▶ [TASK INSTRUCTIONS]: Write out the data once more, exactly as it reads.

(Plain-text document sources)

┌──

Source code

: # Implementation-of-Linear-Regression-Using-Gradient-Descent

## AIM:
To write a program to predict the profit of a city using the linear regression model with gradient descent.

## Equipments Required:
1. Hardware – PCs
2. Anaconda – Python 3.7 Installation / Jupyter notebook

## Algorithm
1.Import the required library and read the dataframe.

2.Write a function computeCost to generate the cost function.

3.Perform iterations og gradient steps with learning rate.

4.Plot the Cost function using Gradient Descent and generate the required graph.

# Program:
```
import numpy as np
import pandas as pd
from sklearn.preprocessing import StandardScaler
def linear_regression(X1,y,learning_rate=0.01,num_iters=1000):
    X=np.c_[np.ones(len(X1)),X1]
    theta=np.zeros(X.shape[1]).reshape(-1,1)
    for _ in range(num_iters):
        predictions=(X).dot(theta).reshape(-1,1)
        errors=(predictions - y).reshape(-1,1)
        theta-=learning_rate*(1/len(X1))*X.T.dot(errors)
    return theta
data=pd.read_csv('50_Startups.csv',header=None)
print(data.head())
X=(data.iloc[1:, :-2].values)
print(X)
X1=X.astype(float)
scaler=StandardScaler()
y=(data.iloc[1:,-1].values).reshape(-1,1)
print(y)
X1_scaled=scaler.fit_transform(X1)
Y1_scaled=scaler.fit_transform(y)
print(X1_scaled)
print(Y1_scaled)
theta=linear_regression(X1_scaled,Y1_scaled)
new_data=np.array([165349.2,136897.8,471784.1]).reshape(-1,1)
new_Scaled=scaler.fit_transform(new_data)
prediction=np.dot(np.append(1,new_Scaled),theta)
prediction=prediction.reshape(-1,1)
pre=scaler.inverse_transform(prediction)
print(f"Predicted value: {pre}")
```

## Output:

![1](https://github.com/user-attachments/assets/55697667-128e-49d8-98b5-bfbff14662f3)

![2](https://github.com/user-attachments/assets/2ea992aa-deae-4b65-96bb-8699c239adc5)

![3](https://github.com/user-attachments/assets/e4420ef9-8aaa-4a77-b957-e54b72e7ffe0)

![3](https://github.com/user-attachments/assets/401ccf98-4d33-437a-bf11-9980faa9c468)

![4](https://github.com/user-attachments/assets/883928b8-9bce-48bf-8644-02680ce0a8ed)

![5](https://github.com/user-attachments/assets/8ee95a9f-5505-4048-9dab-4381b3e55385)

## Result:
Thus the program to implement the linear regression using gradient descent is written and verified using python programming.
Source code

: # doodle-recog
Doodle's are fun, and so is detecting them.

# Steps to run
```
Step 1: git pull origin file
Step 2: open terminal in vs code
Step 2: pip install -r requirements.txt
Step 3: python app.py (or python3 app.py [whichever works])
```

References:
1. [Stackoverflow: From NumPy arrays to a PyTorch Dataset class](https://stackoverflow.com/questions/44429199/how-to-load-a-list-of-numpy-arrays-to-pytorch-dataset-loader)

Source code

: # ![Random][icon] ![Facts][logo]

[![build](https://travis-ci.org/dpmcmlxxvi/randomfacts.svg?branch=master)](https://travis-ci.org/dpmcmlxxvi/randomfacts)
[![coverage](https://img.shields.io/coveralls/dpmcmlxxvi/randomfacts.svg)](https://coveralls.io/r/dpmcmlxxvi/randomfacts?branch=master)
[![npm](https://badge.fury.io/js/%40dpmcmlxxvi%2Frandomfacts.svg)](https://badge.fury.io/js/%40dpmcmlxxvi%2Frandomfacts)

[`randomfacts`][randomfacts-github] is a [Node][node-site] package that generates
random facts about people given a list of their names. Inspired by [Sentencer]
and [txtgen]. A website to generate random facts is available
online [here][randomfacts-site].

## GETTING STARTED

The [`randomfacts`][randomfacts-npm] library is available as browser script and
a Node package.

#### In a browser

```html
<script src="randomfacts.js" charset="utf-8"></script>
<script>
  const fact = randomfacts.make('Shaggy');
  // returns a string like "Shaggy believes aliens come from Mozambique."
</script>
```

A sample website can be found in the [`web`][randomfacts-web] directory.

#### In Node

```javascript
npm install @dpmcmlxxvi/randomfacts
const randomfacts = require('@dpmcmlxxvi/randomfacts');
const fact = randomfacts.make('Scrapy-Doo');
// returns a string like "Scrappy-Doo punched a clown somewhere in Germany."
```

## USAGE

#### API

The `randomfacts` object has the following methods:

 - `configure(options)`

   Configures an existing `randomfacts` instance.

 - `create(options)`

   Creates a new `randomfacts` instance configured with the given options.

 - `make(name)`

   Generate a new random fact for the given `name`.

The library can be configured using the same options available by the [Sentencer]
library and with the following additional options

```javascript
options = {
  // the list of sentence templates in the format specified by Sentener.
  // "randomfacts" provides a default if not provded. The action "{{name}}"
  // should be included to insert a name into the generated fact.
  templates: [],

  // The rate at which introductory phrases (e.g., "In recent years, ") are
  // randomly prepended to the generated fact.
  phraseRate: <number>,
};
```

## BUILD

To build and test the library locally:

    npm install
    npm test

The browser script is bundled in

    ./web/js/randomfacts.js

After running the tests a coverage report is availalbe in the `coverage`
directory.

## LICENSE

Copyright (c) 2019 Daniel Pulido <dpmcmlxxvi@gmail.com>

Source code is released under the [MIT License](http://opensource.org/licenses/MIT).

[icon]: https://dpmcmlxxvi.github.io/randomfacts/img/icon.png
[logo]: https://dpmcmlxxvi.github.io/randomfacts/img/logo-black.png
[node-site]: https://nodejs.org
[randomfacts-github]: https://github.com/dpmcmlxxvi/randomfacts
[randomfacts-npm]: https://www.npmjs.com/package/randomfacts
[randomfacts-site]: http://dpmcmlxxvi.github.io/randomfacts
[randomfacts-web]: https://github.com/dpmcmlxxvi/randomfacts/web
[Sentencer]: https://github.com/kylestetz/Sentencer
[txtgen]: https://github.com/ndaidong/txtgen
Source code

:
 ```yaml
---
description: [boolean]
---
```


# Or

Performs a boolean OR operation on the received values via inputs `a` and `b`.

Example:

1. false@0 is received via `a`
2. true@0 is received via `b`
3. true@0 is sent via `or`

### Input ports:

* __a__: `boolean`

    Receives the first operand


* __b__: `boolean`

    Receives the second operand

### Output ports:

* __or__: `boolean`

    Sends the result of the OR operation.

└──

▶ [ANSWER]:
Source code

: # Implementation-of-Linear-Regression-Using-Gradient-Descent

## AIM:
To write a program to predict the profit of a city using the linear regression model with gradient descent.

## Equipments Required:
1. Hardware – PCs
2. Anaconda – Python 3.7 Installation / Jupyter notebook

## Algorithm
1.Import the required library and read the dataframe.

2.Write a function computeCost to generate the cost function.

3.Perform iterations og gradient steps with learning rate.

4.Plot the Cost function using Gradient Descent and generate the required graph.

# Program:
```
import numpy as np
import pandas as pd
from sklearn.preprocessing import StandardScaler
def linear_regression(X1,y,learning_rate=0.01,num_iters=1000):
    X=np.c_[np.ones(len(X1)),X1]
    theta=np.zeros(X.shape[1]).reshape(-1,1)
    for _ in range(num_iters):
        predictions=(X).dot(theta).reshape(-1,1)
        errors=(predictions - y).reshape(-1,1)
        theta-=learning_rate*(1/len(X1))*X.T.dot(errors)
    return theta
data=pd.read_csv('50_Startups.csv',header=None)
print(data.head())
X=(data.iloc[1:, :-2].values)
print(X)
X1=X.astype(float)
scaler=StandardScaler()
y=(data.iloc[1:,-1].values).reshape(-1,1)
print(y)
X1_scaled=scaler.fit_transform(X1)
Y1_scaled=scaler.fit_transform(y)
print(X1_scaled)
print(Y1_scaled)
theta=linear_regression(X1_scaled,Y1_scaled)
new_data=np.array([165349.2,136897.8,471784.1]).reshape(-1,1)
new_Scaled=scaler.fit_transform(new_data)
prediction=np.dot(np.append(1,new_Scaled),theta)
prediction=prediction.reshape(-1,1)
pre=scaler.inverse_transform(prediction)
print(f"Predicted value: {pre}")
```

## Output:

![1](https://github.com/user-attachments/assets/55697667-128e-49d8-98b5-bfbff14662f3)

![2](https://github.com/user-attachments/assets/2ea992aa-deae-4b65-96bb-8699c239adc5)

![3](https://github.com/user-attachments/assets/e4420ef9-8aaa-4a77-b957-e54b72e7ffe0)

![3](https://github.com/user-attachments/assets/401ccf98-4d33-437a-bf11-9980faa9c468)

![4](https://github.com/user-attachments/assets/883928b8-9bce-48bf-8644-02680ce0a8ed)

![5](https://github.com/user-attachments/assets/8ee95a9f-5505-4048-9dab-4381b3e55385)

## Result:
Thus the program to implement the linear regression using gradient descent is written and verified using python programming.
Source code

: # doodle-recog
Doodle's are fun, and so is detecting them.

# Steps to run
```
Step 1: git pull origin file
Step 2: open terminal in vs code
Step 2: pip install -r requirements.txt
Step 3: python app.py (or python3 app.py [whichever works])
```

References:
1. [Stackoverflow: From NumPy arrays to a PyTorch Dataset class](https://stackoverflow.com/questions/44429199/how-to-load-a-list-of-numpy-arrays-to-pytorch-dataset-loader)

Source code

: # ![Random][icon] ![Facts][logo]

[![build](https://travis-ci.org/dpmcmlxxvi/randomfacts.svg?branch=master)](https://travis-ci.org/dpmcmlxxvi/randomfacts)
[![coverage](https://img.shields.io/coveralls/dpmcmlxxvi/randomfacts.svg)](https://coveralls.io/r/dpmcmlxxvi/randomfacts?branch=master)
[![npm](https://badge.fury.io/js/%40dpmcmlxxvi%2Frandomfacts.svg)](https://badge.fury.io/js/%40dpmcmlxxvi%2Frandomfacts)

[`randomfacts`][randomfacts-github] is a [Node][node-site] package that generates
random facts about people given a list of their names. Inspired by [Sentencer]
and [txtgen]. A website to generate random facts is available
online [here][randomfacts-site].

## GETTING STARTED

The [`randomfacts`][randomfacts-npm] library is available as browser script and
a Node package.

#### In a browser

```html
<script src="randomfacts.js" charset="utf-8"></script>
<script>
  const fact = randomfacts.make('Shaggy');
  // returns a string like "Shaggy believes aliens come from Mozambique."
</script>
```

A sample website can be found in the [`web`][randomfacts-web] directory.

#### In Node

```javascript
npm install @dpmcmlxxvi/randomfacts
const randomfacts = require('@dpmcmlxxvi/randomfacts');
const fact = randomfacts.make('Scrapy-Doo');
// returns a string like "Scrappy-Doo punched a clown somewhere in Germany."
```

## USAGE

#### API

The `randomfacts` object has the following methods:

 - `configure(options)`

   Configures an existing `randomfacts` instance.

 - `create(options)`

   Creates a new `randomfacts` instance configured with the given options.

 - `make(name)`

   Generate a new random fact for the given `name`.

The library can be configured using the same options available by the [Sentencer]
library and with the following additional options

```javascript
options = {
  // the list of sentence templates in the format specified by Sentener.
  // "randomfacts" provides a default if not provded. The action "{{name}}"
  // should be included to insert a name into the generated fact.
  templates: [],

  // The rate at which introductory phrases (e.g., "In recent years, ") are
  // randomly prepended to the generated fact.
  phraseRate: <number>,
};
```

## BUILD

To build and test the library locally:

    npm install
    npm test

The browser script is bundled in

    ./web/js/randomfacts.js

After running the tests a coverage report is availalbe in the `coverage`
directory.

## LICENSE

Copyright (c) 2019 Daniel Pulido <dpmcmlxxvi@gmail.com>

Source code is released under the [MIT License](http://opensource.org/licenses/MIT).

[icon]: https://dpmcmlxxvi.github.io/randomfacts/img/icon.png
[logo]: https://dpmcmlxxvi.github.io/randomfacts/img/logo-black.png
[node-site]: https://nodejs.org
[randomfacts-github]: https://github.com/dpmcmlxxvi/randomfacts
[randomfacts-npm]: https://www.npmjs.com/package/randomfacts
[randomfacts-site]: http://dpmcmlxxvi.github.io/randomfacts
[randomfacts-web]: https://github.com/dpmcmlxxvi/randomfacts/web
[Sentencer]: https://github.com/kylestetz/Sentencer
[txtgen]: https://github.com/ndaidong/txtgen
Source code

:
 ```yaml
---
description: [boolean]
---
```


# Or

Performs a boolean OR operation on the received values via inputs `a` and `b`.

Example:

1. false@0 is received via `a`
2. true@0 is received via `b`
3. true@0 is sent via `or`

### Input ports:

* __a__: `boolean`

    Receives the first operand


* __b__: `boolean`

    Receives the second operand

### Output ports:

* __or__: `boolean`

    Sends the result of the OR operation.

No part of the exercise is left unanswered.